» **MATERIAL PROVIDED**:
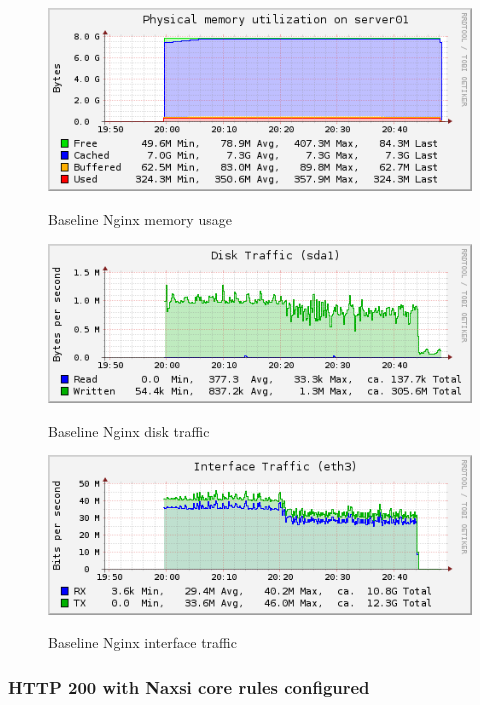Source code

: \documentclass[Measurements]{subfiles}
\begin{document}
\begin{figure}[H]
\centering
\caption{Baseline Nginx memory usage}
\includegraphics[scale=0.7]{images/results/200_with_naxsi_compiled/memory.png}
\label{fig:Baseline Nginx memory usage}
\end{figure}

\begin{figure}[H]
\centering
\caption{Baseline Nginx disk traffic}
\includegraphics[scale=0.7]{images/results/200_with_naxsi_compiled/disk.png}
\label{fig:Baseline Nginx disk traffic}
\end{figure}

\begin{figure}[H]
\centering
\caption{Baseline Nginx interface traffic}
\includegraphics[scale=0.7]{images/results/200_with_naxsi_compiled/interface.png}
\label{fig:Baseline Nginx interface traffic}
\end{figure}

\subsubsection{HTTP 200 with Naxsi core rules configured}
\end{document}
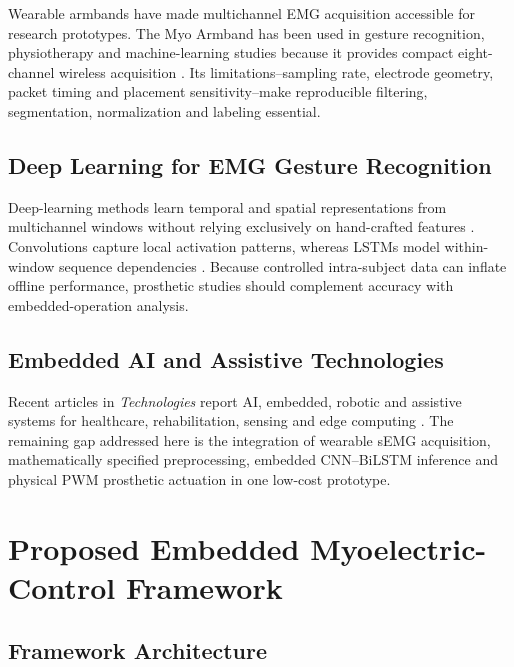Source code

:\documentclass[technologies,article,submit,pdftex,moreauthors]{Definitions/mdpi}
\begin{document}
Wearable armbands have made multichannel EMG acquisition accessible for research prototypes. The Myo Armband has been used in gesture recognition, physiotherapy and machine-learning studies because it provides compact eight-channel wireless acquisition \cite{He2017Myo,Kaya2018Myo,Sathiyanarayanan2016Myo,Boyali2015Myo,Benalcazar2017Myo}. Its limitations--sampling rate, electrode geometry, packet timing and placement sensitivity--make reproducible filtering, segmentation, normalization and labeling essential.

\subsection{Deep Learning for EMG Gesture Recognition}

Deep-learning methods learn temporal and spatial representations from multichannel windows without relying exclusively on hand-crafted features \cite{LeCun2015,Tsinganos2018,Nahid2020Myo,Chung2019Myo,Celik2026}. Convolutions capture local activation patterns, whereas LSTMs model within-window sequence dependencies \cite{Hochreiter1997}. Because controlled intra-subject data can inflate offline performance, prosthetic studies should complement accuracy with embedded-operation analysis.

\subsection{Embedded AI and Assistive Technologies}

Recent articles in \textit{Technologies} report AI, embedded, robotic and assistive systems for healthcare, rehabilitation, sensing and edge computing \cite{Dunai2025Tech,Covaciu2025Tech,Lotfi2018Tech,Stasolla2023Tech,Bush2024Tech,Giansanti2025Tech,Manakitsa2024Tech,Percuku2025Tech,Jalloul2025Tech,Kouretas2020Tech,Kraft2020Tech,Sanida2022Tech}. The remaining gap addressed here is the integration of wearable sEMG acquisition, mathematically specified preprocessing, embedded CNN--BiLSTM inference and physical PWM prosthetic actuation in one low-cost prototype.

\section{Proposed Embedded Myoelectric-Control Framework}

\subsection{Framework Architecture}
\end{document}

» **WHAT IS REQUIRED**: Make an exact copy of the listing above. Its pictures are not needed.

» **RESPONSE BOX**:
Source code

: \documentclass[Measurements]{subfiles}
\begin{document}
\begin{figure}[H]
\centering
\caption{Baseline Nginx memory usage}
\includegraphics[scale=0.7]{images/results/200_with_naxsi_compiled/memory.png}
\label{fig:Baseline Nginx memory usage}
\end{figure}

\begin{figure}[H]
\centering
\caption{Baseline Nginx disk traffic}
\includegraphics[scale=0.7]{images/results/200_with_naxsi_compiled/disk.png}
\label{fig:Baseline Nginx disk traffic}
\end{figure}

\begin{figure}[H]
\centering
\caption{Baseline Nginx interface traffic}
\includegraphics[scale=0.7]{images/results/200_with_naxsi_compiled/interface.png}
\label{fig:Baseline Nginx interface traffic}
\end{figure}

\subsubsection{HTTP 200 with Naxsi core rules configured}
\end{document}
Source code

:\documentclass[technologies,article,submit,pdftex,moreauthors]{Definitions/mdpi}
\begin{document}
Wearable armbands have made multichannel EMG acquisition accessible for research prototypes. The Myo Armband has been used in gesture recognition, physiotherapy and machine-learning studies because it provides compact eight-channel wireless acquisition \cite{He2017Myo,Kaya2018Myo,Sathiyanarayanan2016Myo,Boyali2015Myo,Benalcazar2017Myo}. Its limitations--sampling rate, electrode geometry, packet timing and placement sensitivity--make reproducible filtering, segmentation, normalization and labeling essential.

\subsection{Deep Learning for EMG Gesture Recognition}

Deep-learning methods learn temporal and spatial representations from multichannel windows without relying exclusively on hand-crafted features \cite{LeCun2015,Tsinganos2018,Nahid2020Myo,Chung2019Myo,Celik2026}. Convolutions capture local activation patterns, whereas LSTMs model within-window sequence dependencies \cite{Hochreiter1997}. Because controlled intra-subject data can inflate offline performance, prosthetic studies should complement accuracy with embedded-operation analysis.

\subsection{Embedded AI and Assistive Technologies}

Recent articles in \textit{Technologies} report AI, embedded, robotic and assistive systems for healthcare, rehabilitation, sensing and edge computing \cite{Dunai2025Tech,Covaciu2025Tech,Lotfi2018Tech,Stasolla2023Tech,Bush2024Tech,Giansanti2025Tech,Manakitsa2024Tech,Percuku2025Tech,Jalloul2025Tech,Kouretas2020Tech,Kraft2020Tech,Sanida2022Tech}. The remaining gap addressed here is the integration of wearable sEMG acquisition, mathematically specified preprocessing, embedded CNN--BiLSTM inference and physical PWM prosthetic actuation in one low-cost prototype.

\section{Proposed Embedded Myoelectric-Control Framework}

\subsection{Framework Architecture}
\end{document}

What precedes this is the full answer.